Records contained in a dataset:
════════════════

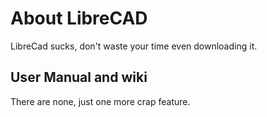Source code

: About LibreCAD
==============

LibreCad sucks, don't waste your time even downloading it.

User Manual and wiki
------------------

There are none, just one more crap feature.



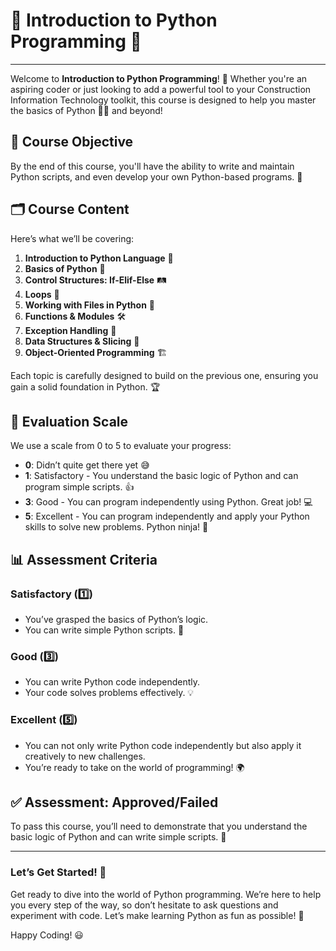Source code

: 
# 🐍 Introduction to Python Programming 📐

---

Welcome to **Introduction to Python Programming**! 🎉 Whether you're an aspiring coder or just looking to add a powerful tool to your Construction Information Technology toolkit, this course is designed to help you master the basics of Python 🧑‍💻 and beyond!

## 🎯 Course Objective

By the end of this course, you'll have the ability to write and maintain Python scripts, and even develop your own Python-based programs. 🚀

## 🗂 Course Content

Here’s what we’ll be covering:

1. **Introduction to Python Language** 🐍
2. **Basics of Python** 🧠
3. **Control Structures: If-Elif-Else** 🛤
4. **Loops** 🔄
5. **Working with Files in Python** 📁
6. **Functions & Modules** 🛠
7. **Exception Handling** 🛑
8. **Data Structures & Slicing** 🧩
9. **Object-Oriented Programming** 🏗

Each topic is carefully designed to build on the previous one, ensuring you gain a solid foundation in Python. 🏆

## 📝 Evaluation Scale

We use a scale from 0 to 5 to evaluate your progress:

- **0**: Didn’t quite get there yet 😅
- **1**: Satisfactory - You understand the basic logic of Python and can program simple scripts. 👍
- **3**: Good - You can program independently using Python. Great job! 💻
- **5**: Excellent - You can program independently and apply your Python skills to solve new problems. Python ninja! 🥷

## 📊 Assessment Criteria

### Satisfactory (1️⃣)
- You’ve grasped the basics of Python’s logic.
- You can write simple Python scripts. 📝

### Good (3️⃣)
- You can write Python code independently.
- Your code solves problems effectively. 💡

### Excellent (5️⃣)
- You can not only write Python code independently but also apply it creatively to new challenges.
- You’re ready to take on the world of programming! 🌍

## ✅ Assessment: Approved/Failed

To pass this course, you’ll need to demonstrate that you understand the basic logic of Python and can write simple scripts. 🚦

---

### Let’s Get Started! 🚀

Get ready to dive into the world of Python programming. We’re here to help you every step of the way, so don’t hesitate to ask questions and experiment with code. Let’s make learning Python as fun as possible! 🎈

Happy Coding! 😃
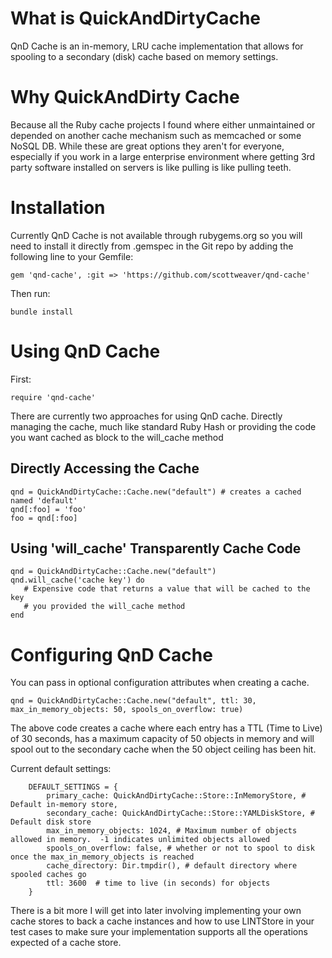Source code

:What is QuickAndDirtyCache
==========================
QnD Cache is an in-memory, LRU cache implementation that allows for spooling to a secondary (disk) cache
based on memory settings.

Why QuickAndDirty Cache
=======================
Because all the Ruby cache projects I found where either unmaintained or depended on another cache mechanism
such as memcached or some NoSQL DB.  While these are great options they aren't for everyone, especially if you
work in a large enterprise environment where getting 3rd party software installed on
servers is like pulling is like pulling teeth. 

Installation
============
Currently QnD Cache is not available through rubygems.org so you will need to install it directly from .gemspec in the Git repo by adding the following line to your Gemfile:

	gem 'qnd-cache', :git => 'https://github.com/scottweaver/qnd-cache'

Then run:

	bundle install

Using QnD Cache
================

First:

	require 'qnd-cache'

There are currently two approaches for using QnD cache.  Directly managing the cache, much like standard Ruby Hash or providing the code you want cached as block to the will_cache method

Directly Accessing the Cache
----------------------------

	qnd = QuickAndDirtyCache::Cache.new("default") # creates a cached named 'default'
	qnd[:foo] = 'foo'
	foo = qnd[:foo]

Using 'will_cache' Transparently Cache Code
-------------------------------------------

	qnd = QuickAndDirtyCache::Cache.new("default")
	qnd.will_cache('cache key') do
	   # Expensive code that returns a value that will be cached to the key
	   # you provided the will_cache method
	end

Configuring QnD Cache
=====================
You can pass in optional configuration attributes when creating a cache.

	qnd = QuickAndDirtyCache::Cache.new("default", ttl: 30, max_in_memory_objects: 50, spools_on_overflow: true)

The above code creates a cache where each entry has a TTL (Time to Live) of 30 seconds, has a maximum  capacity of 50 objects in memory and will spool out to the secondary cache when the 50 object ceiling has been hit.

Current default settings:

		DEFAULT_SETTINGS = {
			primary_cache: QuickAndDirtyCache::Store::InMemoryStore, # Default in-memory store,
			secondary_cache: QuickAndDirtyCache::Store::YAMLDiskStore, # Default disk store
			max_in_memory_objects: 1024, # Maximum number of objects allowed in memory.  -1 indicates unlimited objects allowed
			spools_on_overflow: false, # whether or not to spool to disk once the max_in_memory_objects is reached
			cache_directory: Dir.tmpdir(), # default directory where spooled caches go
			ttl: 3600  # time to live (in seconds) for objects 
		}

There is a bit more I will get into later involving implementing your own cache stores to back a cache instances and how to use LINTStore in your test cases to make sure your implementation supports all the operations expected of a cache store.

════════════════

Task description
Can you restate all the records above word for word while dropping the pictures?

Problem solution
Source code

: About LibreCAD
==============

LibreCad sucks, don't waste your time even downloading it.

User Manual and wiki
------------------

There are none, just one more crap feature.



Source code

: 
# 🐍 Introduction to Python Programming 📐

---

Welcome to **Introduction to Python Programming**! 🎉 Whether you're an aspiring coder or just looking to add a powerful tool to your Construction Information Technology toolkit, this course is designed to help you master the basics of Python 🧑‍💻 and beyond!

## 🎯 Course Objective

By the end of this course, you'll have the ability to write and maintain Python scripts, and even develop your own Python-based programs. 🚀

## 🗂 Course Content

Here’s what we’ll be covering:

1. **Introduction to Python Language** 🐍
2. **Basics of Python** 🧠
3. **Control Structures: If-Elif-Else** 🛤
4. **Loops** 🔄
5. **Working with Files in Python** 📁
6. **Functions & Modules** 🛠
7. **Exception Handling** 🛑
8. **Data Structures & Slicing** 🧩
9. **Object-Oriented Programming** 🏗

Each topic is carefully designed to build on the previous one, ensuring you gain a solid foundation in Python. 🏆

## 📝 Evaluation Scale

We use a scale from 0 to 5 to evaluate your progress:

- **0**: Didn’t quite get there yet 😅
- **1**: Satisfactory - You understand the basic logic of Python and can program simple scripts. 👍
- **3**: Good - You can program independently using Python. Great job! 💻
- **5**: Excellent - You can program independently and apply your Python skills to solve new problems. Python ninja! 🥷

## 📊 Assessment Criteria

### Satisfactory (1️⃣)
- You’ve grasped the basics of Python’s logic.
- You can write simple Python scripts. 📝

### Good (3️⃣)
- You can write Python code independently.
- Your code solves problems effectively. 💡

### Excellent (5️⃣)
- You can not only write Python code independently but also apply it creatively to new challenges.
- You’re ready to take on the world of programming! 🌍

## ✅ Assessment: Approved/Failed

To pass this course, you’ll need to demonstrate that you understand the basic logic of Python and can write simple scripts. 🚦

---

### Let’s Get Started! 🚀

Get ready to dive into the world of Python programming. We’re here to help you every step of the way, so don’t hesitate to ask questions and experiment with code. Let’s make learning Python as fun as possible! 🎈

Happy Coding! 😃
Source code

:What is QuickAndDirtyCache
==========================
QnD Cache is an in-memory, LRU cache implementation that allows for spooling to a secondary (disk) cache
based on memory settings.

Why QuickAndDirty Cache
=======================
Because all the Ruby cache projects I found where either unmaintained or depended on another cache mechanism
such as memcached or some NoSQL DB.  While these are great options they aren't for everyone, especially if you
work in a large enterprise environment where getting 3rd party software installed on
servers is like pulling is like pulling teeth. 

Installation
============
Currently QnD Cache is not available through rubygems.org so you will need to install it directly from .gemspec in the Git repo by adding the following line to your Gemfile:

	gem 'qnd-cache', :git => 'https://github.com/scottweaver/qnd-cache'

Then run:

	bundle install

Using QnD Cache
================

First:

	require 'qnd-cache'

There are currently two approaches for using QnD cache.  Directly managing the cache, much like standard Ruby Hash or providing the code you want cached as block to the will_cache method

Directly Accessing the Cache
----------------------------

	qnd = QuickAndDirtyCache::Cache.new("default") # creates a cached named 'default'
	qnd[:foo] = 'foo'
	foo = qnd[:foo]

Using 'will_cache' Transparently Cache Code
-------------------------------------------

	qnd = QuickAndDirtyCache::Cache.new("default")
	qnd.will_cache('cache key') do
	   # Expensive code that returns a value that will be cached to the key
	   # you provided the will_cache method
	end

Configuring QnD Cache
=====================
You can pass in optional configuration attributes when creating a cache.

	qnd = QuickAndDirtyCache::Cache.new("default", ttl: 30, max_in_memory_objects: 50, spools_on_overflow: true)

The above code creates a cache where each entry has a TTL (Time to Live) of 30 seconds, has a maximum  capacity of 50 objects in memory and will spool out to the secondary cache when the 50 object ceiling has been hit.

Current default settings:

		DEFAULT_SETTINGS = {
			primary_cache: QuickAndDirtyCache::Store::InMemoryStore, # Default in-memory store,
			secondary_cache: QuickAndDirtyCache::Store::YAMLDiskStore, # Default disk store
			max_in_memory_objects: 1024, # Maximum number of objects allowed in memory.  -1 indicates unlimited objects allowed
			spools_on_overflow: false, # whether or not to spool to disk once the max_in_memory_objects is reached
			cache_directory: Dir.tmpdir(), # default directory where spooled caches go
			ttl: 3600  # time to live (in seconds) for objects 
		}

There is a bit more I will get into later involving implementing your own cache stores to back a cache instances and how to use LINTStore in your test cases to make sure your implementation supports all the operations expected of a cache store.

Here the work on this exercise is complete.